| WHAT IS REQUIRED |
Give every entry again, word for word.

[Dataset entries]
..........
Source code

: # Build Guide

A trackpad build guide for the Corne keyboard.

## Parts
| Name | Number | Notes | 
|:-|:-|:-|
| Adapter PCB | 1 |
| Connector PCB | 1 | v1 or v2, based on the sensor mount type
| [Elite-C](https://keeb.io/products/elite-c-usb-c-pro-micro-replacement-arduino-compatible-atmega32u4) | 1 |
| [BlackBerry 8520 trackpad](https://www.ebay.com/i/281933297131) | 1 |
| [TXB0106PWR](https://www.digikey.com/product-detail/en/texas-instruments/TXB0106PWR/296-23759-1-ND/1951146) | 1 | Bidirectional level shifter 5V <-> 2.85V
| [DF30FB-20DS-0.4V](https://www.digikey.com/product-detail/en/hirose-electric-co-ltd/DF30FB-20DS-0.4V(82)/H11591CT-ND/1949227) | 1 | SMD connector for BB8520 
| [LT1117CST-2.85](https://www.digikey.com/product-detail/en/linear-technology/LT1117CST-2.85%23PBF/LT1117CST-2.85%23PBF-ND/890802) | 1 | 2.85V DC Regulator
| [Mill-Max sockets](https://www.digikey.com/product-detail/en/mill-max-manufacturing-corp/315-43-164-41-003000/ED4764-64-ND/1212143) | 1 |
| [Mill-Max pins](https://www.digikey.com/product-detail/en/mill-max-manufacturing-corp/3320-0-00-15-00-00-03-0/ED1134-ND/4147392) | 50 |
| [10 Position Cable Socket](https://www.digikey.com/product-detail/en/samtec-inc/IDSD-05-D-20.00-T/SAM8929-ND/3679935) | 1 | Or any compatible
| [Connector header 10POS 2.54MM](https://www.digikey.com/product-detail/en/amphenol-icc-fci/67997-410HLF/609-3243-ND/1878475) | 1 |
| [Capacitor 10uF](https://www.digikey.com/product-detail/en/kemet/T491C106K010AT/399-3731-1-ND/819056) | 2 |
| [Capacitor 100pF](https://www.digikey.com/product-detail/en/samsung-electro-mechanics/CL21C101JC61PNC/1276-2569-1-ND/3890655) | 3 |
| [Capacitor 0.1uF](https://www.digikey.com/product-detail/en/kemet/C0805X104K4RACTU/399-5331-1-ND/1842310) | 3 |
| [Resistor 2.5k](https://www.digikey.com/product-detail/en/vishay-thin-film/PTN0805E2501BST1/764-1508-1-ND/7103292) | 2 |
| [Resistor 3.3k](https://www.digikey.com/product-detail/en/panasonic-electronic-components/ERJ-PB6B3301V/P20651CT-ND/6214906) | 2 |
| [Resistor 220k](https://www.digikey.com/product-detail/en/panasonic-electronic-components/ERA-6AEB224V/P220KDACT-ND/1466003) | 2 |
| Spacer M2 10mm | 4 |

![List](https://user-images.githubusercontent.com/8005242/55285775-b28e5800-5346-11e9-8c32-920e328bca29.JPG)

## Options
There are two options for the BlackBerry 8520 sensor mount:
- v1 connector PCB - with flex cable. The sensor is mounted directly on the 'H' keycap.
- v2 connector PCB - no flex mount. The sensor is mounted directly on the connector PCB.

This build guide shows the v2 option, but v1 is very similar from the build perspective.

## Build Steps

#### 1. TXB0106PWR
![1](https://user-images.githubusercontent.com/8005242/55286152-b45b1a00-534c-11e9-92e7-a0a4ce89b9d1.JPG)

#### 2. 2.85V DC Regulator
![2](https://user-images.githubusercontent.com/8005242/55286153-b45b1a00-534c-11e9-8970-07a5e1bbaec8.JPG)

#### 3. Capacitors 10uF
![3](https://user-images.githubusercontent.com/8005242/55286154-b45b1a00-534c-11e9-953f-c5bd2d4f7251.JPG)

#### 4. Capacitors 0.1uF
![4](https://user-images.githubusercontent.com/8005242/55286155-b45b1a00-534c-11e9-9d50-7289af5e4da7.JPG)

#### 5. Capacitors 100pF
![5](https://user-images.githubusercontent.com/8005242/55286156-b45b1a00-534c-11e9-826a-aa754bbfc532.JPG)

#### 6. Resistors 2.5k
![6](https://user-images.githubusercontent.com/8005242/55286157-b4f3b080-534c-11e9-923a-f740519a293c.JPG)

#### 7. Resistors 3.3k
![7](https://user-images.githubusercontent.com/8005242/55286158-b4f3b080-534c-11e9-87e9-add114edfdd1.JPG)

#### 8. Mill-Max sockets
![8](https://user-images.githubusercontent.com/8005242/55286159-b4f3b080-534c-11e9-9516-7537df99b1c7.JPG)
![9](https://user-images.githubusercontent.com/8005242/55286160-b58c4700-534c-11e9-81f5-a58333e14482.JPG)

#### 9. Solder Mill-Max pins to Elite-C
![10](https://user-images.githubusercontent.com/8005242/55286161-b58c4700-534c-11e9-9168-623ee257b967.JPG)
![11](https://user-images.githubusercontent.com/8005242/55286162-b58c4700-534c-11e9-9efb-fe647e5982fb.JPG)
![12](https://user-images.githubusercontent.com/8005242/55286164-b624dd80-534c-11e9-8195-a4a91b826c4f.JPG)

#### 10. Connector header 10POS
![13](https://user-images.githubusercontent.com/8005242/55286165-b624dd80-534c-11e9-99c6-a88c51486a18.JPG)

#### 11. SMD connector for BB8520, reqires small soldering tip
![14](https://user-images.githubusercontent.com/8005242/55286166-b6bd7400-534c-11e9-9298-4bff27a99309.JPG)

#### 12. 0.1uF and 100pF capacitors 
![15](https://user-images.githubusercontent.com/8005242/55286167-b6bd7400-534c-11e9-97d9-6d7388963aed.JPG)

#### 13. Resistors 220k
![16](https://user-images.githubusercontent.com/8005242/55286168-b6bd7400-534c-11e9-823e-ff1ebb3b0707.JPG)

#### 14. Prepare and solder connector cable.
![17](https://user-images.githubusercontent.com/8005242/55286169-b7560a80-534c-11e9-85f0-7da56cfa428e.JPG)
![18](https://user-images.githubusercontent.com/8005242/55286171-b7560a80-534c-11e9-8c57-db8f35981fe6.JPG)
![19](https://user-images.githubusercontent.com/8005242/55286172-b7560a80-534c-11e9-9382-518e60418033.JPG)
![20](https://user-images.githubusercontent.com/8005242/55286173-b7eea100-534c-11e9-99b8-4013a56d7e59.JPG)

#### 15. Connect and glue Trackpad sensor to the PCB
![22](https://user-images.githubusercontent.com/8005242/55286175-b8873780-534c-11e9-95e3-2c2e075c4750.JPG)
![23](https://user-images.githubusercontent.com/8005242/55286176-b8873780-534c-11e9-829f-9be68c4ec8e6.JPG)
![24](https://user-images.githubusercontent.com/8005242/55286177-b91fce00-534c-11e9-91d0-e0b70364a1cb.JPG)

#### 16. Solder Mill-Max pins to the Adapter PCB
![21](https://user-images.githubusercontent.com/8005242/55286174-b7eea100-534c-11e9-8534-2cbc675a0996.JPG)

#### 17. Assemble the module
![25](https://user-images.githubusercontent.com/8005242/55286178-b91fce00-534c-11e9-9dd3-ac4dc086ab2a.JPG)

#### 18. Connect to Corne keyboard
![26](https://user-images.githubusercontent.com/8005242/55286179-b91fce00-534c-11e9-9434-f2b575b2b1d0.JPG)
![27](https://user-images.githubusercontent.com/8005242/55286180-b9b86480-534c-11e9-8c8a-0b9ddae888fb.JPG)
..........
| ANSWER AREA |
Source code

: # Build Guide

A trackpad build guide for the Corne keyboard.

## Parts
| Name | Number | Notes | 
|:-|:-|:-|
| Adapter PCB | 1 |
| Connector PCB | 1 | v1 or v2, based on the sensor mount type
| [Elite-C](https://keeb.io/products/elite-c-usb-c-pro-micro-replacement-arduino-compatible-atmega32u4) | 1 |
| [BlackBerry 8520 trackpad](https://www.ebay.com/i/281933297131) | 1 |
| [TXB0106PWR](https://www.digikey.com/product-detail/en/texas-instruments/TXB0106PWR/296-23759-1-ND/1951146) | 1 | Bidirectional level shifter 5V <-> 2.85V
| [DF30FB-20DS-0.4V](https://www.digikey.com/product-detail/en/hirose-electric-co-ltd/DF30FB-20DS-0.4V(82)/H11591CT-ND/1949227) | 1 | SMD connector for BB8520 
| [LT1117CST-2.85](https://www.digikey.com/product-detail/en/linear-technology/LT1117CST-2.85%23PBF/LT1117CST-2.85%23PBF-ND/890802) | 1 | 2.85V DC Regulator
| [Mill-Max sockets](https://www.digikey.com/product-detail/en/mill-max-manufacturing-corp/315-43-164-41-003000/ED4764-64-ND/1212143) | 1 |
| [Mill-Max pins](https://www.digikey.com/product-detail/en/mill-max-manufacturing-corp/3320-0-00-15-00-00-03-0/ED1134-ND/4147392) | 50 |
| [10 Position Cable Socket](https://www.digikey.com/product-detail/en/samtec-inc/IDSD-05-D-20.00-T/SAM8929-ND/3679935) | 1 | Or any compatible
| [Connector header 10POS 2.54MM](https://www.digikey.com/product-detail/en/amphenol-icc-fci/67997-410HLF/609-3243-ND/1878475) | 1 |
| [Capacitor 10uF](https://www.digikey.com/product-detail/en/kemet/T491C106K010AT/399-3731-1-ND/819056) | 2 |
| [Capacitor 100pF](https://www.digikey.com/product-detail/en/samsung-electro-mechanics/CL21C101JC61PNC/1276-2569-1-ND/3890655) | 3 |
| [Capacitor 0.1uF](https://www.digikey.com/product-detail/en/kemet/C0805X104K4RACTU/399-5331-1-ND/1842310) | 3 |
| [Resistor 2.5k](https://www.digikey.com/product-detail/en/vishay-thin-film/PTN0805E2501BST1/764-1508-1-ND/7103292) | 2 |
| [Resistor 3.3k](https://www.digikey.com/product-detail/en/panasonic-electronic-components/ERJ-PB6B3301V/P20651CT-ND/6214906) | 2 |
| [Resistor 220k](https://www.digikey.com/product-detail/en/panasonic-electronic-components/ERA-6AEB224V/P220KDACT-ND/1466003) | 2 |
| Spacer M2 10mm | 4 |

![List](https://user-images.githubusercontent.com/8005242/55285775-b28e5800-5346-11e9-8c32-920e328bca29.JPG)

## Options
There are two options for the BlackBerry 8520 sensor mount:
- v1 connector PCB - with flex cable. The sensor is mounted directly on the 'H' keycap.
- v2 connector PCB - no flex mount. The sensor is mounted directly on the connector PCB.

This build guide shows the v2 option, but v1 is very similar from the build perspective.

## Build Steps

#### 1. TXB0106PWR
![1](https://user-images.githubusercontent.com/8005242/55286152-b45b1a00-534c-11e9-92e7-a0a4ce89b9d1.JPG)

#### 2. 2.85V DC Regulator
![2](https://user-images.githubusercontent.com/8005242/55286153-b45b1a00-534c-11e9-8970-07a5e1bbaec8.JPG)

#### 3. Capacitors 10uF
![3](https://user-images.githubusercontent.com/8005242/55286154-b45b1a00-534c-11e9-953f-c5bd2d4f7251.JPG)

#### 4. Capacitors 0.1uF
![4](https://user-images.githubusercontent.com/8005242/55286155-b45b1a00-534c-11e9-9d50-7289af5e4da7.JPG)

#### 5. Capacitors 100pF
![5](https://user-images.githubusercontent.com/8005242/55286156-b45b1a00-534c-11e9-826a-aa754bbfc532.JPG)

#### 6. Resistors 2.5k
![6](https://user-images.githubusercontent.com/8005242/55286157-b4f3b080-534c-11e9-923a-f740519a293c.JPG)

#### 7. Resistors 3.3k
![7](https://user-images.githubusercontent.com/8005242/55286158-b4f3b080-534c-11e9-87e9-add114edfdd1.JPG)

#### 8. Mill-Max sockets
![8](https://user-images.githubusercontent.com/8005242/55286159-b4f3b080-534c-11e9-9516-7537df99b1c7.JPG)
![9](https://user-images.githubusercontent.com/8005242/55286160-b58c4700-534c-11e9-81f5-a58333e14482.JPG)

#### 9. Solder Mill-Max pins to Elite-C
![10](https://user-images.githubusercontent.com/8005242/55286161-b58c4700-534c-11e9-9168-623ee257b967.JPG)
![11](https://user-images.githubusercontent.com/8005242/55286162-b58c4700-534c-11e9-9efb-fe647e5982fb.JPG)
![12](https://user-images.githubusercontent.com/8005242/55286164-b624dd80-534c-11e9-8195-a4a91b826c4f.JPG)

#### 10. Connector header 10POS
![13](https://user-images.githubusercontent.com/8005242/55286165-b624dd80-534c-11e9-99c6-a88c51486a18.JPG)

#### 11. SMD connector for BB8520, reqires small soldering tip
![14](https://user-images.githubusercontent.com/8005242/55286166-b6bd7400-534c-11e9-9298-4bff27a99309.JPG)

#### 12. 0.1uF and 100pF capacitors 
![15](https://user-images.githubusercontent.com/8005242/55286167-b6bd7400-534c-11e9-97d9-6d7388963aed.JPG)

#### 13. Resistors 220k
![16](https://user-images.githubusercontent.com/8005242/55286168-b6bd7400-534c-11e9-823e-ff1ebb3b0707.JPG)

#### 14. Prepare and solder connector cable.
![17](https://user-images.githubusercontent.com/8005242/55286169-b7560a80-534c-11e9-85f0-7da56cfa428e.JPG)
![18](https://user-images.githubusercontent.com/8005242/55286171-b7560a80-534c-11e9-8c57-db8f35981fe6.JPG)
![19](https://user-images.githubusercontent.com/8005242/55286172-b7560a80-534c-11e9-9382-518e60418033.JPG)
![20](https://user-images.githubusercontent.com/8005242/55286173-b7eea100-534c-11e9-99b8-4013a56d7e59.JPG)

#### 15. Connect and glue Trackpad sensor to the PCB
![22](https://user-images.githubusercontent.com/8005242/55286175-b8873780-534c-11e9-95e3-2c2e075c4750.JPG)
![23](https://user-images.githubusercontent.com/8005242/55286176-b8873780-534c-11e9-829f-9be68c4ec8e6.JPG)
![24](https://user-images.githubusercontent.com/8005242/55286177-b91fce00-534c-11e9-91d0-e0b70364a1cb.JPG)

#### 16. Solder Mill-Max pins to the Adapter PCB
![21](https://user-images.githubusercontent.com/8005242/55286174-b7eea100-534c-11e9-8534-2cbc675a0996.JPG)

#### 17. Assemble the module
![25](https://user-images.githubusercontent.com/8005242/55286178-b91fce00-534c-11e9-9dd3-ac4dc086ab2a.JPG)

#### 18. Connect to Corne keyboard
![26](https://user-images.githubusercontent.com/8005242/55286179-b91fce00-534c-11e9-9434-f2b575b2b1d0.JPG)
![27](https://user-images.githubusercontent.com/8005242/55286180-b9b86480-534c-11e9-8c8a-0b9ddae888fb.JPG)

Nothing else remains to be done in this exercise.